The course is called “Design and Production of Leather Carving Crafts” and is taught by Ms. Sin and her sister, Ms. Debbie Sin Mei Cheong. The sisters honed their leatherworking skills in Hong Kong, Chinese Taiwan and taking instruction from a Japanese master craftsman. They say their course is the first of its type in Macao.

“There was basically no awareness of leather carving in Macao before the IFT course, as there was nowhere to learn and no channels for obtaining relevant information,” Ms. Debbie Sin says. “Our course lets students learn the basics about leather carving, and about the tools and production skills involved.”

The IFT course also teaches students how to make accessories with carved leatherwork. “We don’t want to make carved leatherwork something beyond the reach of the general public,” she says. “It should be something you can take out into the street.”

Some of the carved leatherwork crafted by the Sin sisters and their students is on show in an exhibition at the IFT Educational Restaurant entitled “Inheritance – Exhibition of Handmade Leather Accessories and Carving Crafts by Teachers and Students,” which will run until 30 October.

Creativity cultivated

Speaking at the exhibition’s opening, IFT Tourism and Hotel School Director Ms. Diamantina Coimbra said the Institute had invited renowned and qualified designers of leatherwork to teach courses at the School since 2013 on the strength of a surge in the popularity of handcrafted leather accessories.

Ms. Coimbra said about 20,000 people a year attended vocational courses at the Tourism and Hotel School, and that some of these courses taught cultural and creative skills. “We wish not only to cultivate qualified craftsmen for Macao, but also to help them move up the social ladder,” she said.

The Tourism and Hotel School runs programmes of various durations and degrees of specialisation that teach creative skills. These skills range from fine art painting to computer animation to making leather accessories. Some courses lead to certificates or diplomas recognised internationally.

In cooperation with the Cultural Affairs Bureau, the Tourism and Hotel School has since 2011 been offering a programme leading to a Certificate in Arts Administration. This year, IFT and the Bureau began offering a similar course in Performing Arts Management. The purpose of the classes is to train managers for artistic and cultural industries.

To keep up with demand for training in creative skills, the Institute plans to broaden the range of courses it offers.

From hobby to brand

The co-founder of the Hong Kong leather workshop BEIS, Ms. Catherine Ling, says the number of leatherwork designers in Macao has grown in the 2 years since IFT began offering courses. Ms. Ling and her partner in BEIS, Mr. Ryan Lau, have been teaching leatherworking courses at IFT since 2013. One such course is called “Leather Craft – Design and Production of Handmade Practical Leather Accessories”; another is called “Leather Craft – Design and Handmade Accessories”; and a third is called “Leather Craft – Professional Design and Production of Handmade Leather Accessories”. Leatherwork by Ms. Ling, Mr. Lau and their students is among the exhibits on show at the IFT Educational Restaurant.

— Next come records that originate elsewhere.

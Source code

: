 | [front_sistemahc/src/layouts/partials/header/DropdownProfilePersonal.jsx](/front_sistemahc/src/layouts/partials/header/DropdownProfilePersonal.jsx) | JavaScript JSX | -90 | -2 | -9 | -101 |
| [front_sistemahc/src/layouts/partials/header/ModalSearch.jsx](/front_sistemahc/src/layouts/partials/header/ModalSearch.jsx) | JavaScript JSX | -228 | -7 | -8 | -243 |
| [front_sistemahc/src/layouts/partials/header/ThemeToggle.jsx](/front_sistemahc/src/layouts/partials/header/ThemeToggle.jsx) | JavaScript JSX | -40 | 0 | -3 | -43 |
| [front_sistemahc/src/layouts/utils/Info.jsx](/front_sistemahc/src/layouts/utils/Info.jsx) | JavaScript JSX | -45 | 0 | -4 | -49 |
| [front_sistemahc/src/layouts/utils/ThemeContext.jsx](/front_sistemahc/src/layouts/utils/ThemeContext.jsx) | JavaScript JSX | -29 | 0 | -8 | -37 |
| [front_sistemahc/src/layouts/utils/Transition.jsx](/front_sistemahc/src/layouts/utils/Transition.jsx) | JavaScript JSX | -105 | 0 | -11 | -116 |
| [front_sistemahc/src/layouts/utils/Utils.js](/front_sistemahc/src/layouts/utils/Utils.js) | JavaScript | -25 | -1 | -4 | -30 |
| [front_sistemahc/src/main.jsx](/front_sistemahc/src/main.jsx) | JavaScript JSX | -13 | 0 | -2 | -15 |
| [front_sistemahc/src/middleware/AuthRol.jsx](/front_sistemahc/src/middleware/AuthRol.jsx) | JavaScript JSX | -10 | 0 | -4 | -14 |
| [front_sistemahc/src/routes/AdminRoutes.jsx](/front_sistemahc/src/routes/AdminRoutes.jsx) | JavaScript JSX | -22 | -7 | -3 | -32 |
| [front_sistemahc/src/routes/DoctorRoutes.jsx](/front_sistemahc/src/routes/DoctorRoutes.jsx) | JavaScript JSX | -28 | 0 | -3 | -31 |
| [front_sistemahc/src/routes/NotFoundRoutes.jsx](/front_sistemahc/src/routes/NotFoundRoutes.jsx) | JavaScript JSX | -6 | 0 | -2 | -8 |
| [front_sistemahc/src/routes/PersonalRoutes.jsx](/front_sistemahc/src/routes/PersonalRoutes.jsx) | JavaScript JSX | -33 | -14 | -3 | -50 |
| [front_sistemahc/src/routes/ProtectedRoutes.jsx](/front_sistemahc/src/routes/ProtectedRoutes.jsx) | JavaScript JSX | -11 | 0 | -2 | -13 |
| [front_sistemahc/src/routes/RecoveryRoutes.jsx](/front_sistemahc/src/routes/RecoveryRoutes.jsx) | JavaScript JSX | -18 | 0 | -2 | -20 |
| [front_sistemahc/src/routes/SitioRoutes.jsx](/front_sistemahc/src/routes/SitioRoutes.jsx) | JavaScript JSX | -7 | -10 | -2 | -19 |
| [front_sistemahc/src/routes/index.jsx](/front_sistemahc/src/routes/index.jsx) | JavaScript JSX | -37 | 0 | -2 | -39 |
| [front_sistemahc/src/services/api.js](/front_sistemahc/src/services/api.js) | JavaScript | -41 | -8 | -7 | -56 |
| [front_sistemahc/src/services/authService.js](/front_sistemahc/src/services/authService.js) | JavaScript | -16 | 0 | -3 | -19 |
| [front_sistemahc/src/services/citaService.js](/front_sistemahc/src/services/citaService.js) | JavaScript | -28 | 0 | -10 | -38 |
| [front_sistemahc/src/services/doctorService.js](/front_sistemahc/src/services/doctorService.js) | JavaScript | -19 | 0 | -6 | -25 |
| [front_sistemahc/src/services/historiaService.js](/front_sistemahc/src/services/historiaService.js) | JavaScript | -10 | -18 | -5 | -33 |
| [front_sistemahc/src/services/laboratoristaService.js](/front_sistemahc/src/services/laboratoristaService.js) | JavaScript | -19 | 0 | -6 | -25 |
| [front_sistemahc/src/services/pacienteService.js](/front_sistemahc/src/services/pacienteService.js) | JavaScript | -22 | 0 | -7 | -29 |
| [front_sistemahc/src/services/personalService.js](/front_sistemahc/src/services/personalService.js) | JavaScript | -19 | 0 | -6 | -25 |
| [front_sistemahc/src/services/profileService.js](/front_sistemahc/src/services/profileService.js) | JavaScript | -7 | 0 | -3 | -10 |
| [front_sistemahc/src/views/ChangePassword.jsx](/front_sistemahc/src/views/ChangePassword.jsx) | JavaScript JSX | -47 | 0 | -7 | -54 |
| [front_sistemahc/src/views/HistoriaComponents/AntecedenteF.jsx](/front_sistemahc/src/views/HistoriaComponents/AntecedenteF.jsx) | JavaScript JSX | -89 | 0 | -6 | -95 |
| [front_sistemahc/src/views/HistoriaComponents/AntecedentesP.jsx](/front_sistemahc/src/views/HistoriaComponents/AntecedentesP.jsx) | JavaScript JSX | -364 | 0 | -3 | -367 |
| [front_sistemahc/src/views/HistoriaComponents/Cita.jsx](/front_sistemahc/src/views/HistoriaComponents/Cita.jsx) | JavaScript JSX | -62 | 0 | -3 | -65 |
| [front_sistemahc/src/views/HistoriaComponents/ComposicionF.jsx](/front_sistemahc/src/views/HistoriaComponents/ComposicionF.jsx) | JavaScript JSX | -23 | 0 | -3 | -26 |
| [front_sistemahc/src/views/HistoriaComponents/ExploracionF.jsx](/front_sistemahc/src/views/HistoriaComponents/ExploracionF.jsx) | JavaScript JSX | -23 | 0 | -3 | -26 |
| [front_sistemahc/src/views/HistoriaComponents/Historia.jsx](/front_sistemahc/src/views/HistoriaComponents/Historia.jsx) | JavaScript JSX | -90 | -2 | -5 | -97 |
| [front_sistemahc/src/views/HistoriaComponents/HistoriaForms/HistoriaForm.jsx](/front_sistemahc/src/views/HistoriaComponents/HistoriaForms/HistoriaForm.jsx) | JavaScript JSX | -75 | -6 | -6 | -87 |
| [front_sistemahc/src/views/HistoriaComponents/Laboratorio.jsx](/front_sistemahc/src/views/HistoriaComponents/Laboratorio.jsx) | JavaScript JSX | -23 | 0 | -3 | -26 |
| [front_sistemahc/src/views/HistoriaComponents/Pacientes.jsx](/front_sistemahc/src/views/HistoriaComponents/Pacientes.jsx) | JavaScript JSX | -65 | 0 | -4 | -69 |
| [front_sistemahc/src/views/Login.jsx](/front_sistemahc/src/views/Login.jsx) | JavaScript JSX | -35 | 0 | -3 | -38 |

Also among the exhibits is an accessory handmade by course student Mr. Benny Fan. “Before IFT opened the leatherworking courses, I had to travel to Hong Kong to learn, as the choices in Macao were limited,” he says. “It’s more convenient now.” He works at a casino and regards leatherworking as a hobby, but he may yet try making a career of it. “I try to squeeze in some time for making pieces every day,” he says.

Ms. Ling says some of her students have set up their own leatherwork brands since taking her courses. “Some of them have sold their products at various fairs in Macao, such as the Tap Seac Art Fair,” she says. “So we also teach about brand management in our advanced course, sharing our experiences with students. The design of the products may look simple, but it takes many years of experience to master the skills needed to make them.”